Original source: United for a Fair Economy

In the past weeks, Cuba has suffered some of the worst infrastructure damage in its history due to hurricanes Gustav and Ike. More than 320,000 houses and other structures have been destroyed or damaged and the United Nations estimates losses of between $3 and 4 billion. In addition, it is also estimated that more than half of this year's sugar cane crop (Cuba's primary agricultural export) has been destroyed.

The Cuban Ministry of Foreign Affairs said: 'If the government of the United States is really willing to cooperate with the Cuban people in the face of the tragedy of the hurricane, it is requested to allow the sale to Cuba of those materials considered indispensable and to temporarily suspend the trade restrictions that prevent U.S. companies from offering private commercial credits to our country for the purchase of food in the United States.'

The US administration has refused. Instead, while it appropriated 22 billion dollars for disaster relief in our own Gulf states affected by these same hurricanes, for Cuba it has offered only a disaster assistance response team and $100,000 in assistance through charitable organizations.

Not only is this response to Cuba's disaster pitiful from a humanitarian perspective, the very notion of maintaining the embargo doesn't make any economic sense.1 The US is facing a critical downturn in the housing market, which has, among other serious economic consequences, reduced demand for construction materials. Cuba is ultimately going to buy these materials and the food it needs to feed its people from somewhere. They are willing to buy it from us.

But Secretary of State Rice said 'I don't think that the lifting of the embargo would be wise.'

At UFE, we respectfully disagree.

As a nation, the US must advance mutually beneficial trade with Cuba and move swiftly end the embargo.2 We should cease a policy that collectively punishes hundreds of thousands of Cubans for their audacity to have dared, 50 years ago, to challenge US political, military and economic hegemony in the hemisphere. To maintain the embargo, especially now when so many Cubans are suffering, is an insult to common decency bordering on a national obsession AND it's a stupid economic decision.

Please contact members of Congress and the White House and demand that all restrictions on travel and remittances to Cuba immediately end.

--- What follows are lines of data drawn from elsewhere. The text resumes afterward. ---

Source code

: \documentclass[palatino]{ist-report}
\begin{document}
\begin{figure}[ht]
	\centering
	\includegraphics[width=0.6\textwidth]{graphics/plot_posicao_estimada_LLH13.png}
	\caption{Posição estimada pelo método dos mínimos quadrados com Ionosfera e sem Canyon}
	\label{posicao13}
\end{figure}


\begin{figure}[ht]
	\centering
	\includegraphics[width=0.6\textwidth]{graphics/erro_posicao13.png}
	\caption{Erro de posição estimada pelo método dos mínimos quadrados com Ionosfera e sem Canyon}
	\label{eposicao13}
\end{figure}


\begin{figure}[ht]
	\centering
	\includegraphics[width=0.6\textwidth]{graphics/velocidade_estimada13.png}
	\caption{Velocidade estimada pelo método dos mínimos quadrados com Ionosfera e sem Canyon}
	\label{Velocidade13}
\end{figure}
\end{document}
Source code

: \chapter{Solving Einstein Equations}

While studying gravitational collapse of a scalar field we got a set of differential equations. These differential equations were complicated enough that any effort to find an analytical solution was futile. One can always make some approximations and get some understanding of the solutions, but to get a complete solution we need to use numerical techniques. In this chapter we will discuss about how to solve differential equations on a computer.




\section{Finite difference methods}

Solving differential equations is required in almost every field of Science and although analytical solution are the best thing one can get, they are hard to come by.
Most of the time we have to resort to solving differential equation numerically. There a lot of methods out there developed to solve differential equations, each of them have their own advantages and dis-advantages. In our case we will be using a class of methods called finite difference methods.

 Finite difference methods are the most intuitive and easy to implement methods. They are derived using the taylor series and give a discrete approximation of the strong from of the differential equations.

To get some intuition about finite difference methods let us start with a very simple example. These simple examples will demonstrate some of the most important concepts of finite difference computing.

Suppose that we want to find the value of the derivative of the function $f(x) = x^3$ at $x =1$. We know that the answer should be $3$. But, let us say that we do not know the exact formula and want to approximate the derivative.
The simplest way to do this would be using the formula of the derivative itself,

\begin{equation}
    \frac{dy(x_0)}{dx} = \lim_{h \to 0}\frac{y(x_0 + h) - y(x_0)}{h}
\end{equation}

The phone number for Congress is 202-224-3121. The White House comment line is 202-456- 1111.

Also, consider making a tax-deductible donation to organizations with a history of providing aid to Cuba:

Pastors for Peace: http://www.ifconews.org

Other organizations: http://www.democracyinamericas.org/Hurricane_Ike/Gustav_Relief.

1. A 2002 study by former Department of Transportation economists at the Washington-based Brattle Group found that the total impact on the U.S. economy of unrestricted travel with Cuba would generate up to $1.6 billion annually, and somewhere between 17,000 and 23,000 jobs. Kenneth Lipner, a University of Miami economist, estimates that the Florida economy alone loses between $750 million and $1 billion annually due to the embargo.

2. For 48 years, the economic embargo has been a totally ineffective tool to achieve the US objective of undermining the Cuban government. Our nation's global isolation in this misguided effort is shown by sixteen UN General assembly resolutions since 1992 alone condemning the embargo and the lack of support of it by even staunch European allies. As a matter of fact, many of these allies have scoffed at our threats expressed in the Helms Burton act and are actively pursuing business and investment opportunities with Cuba.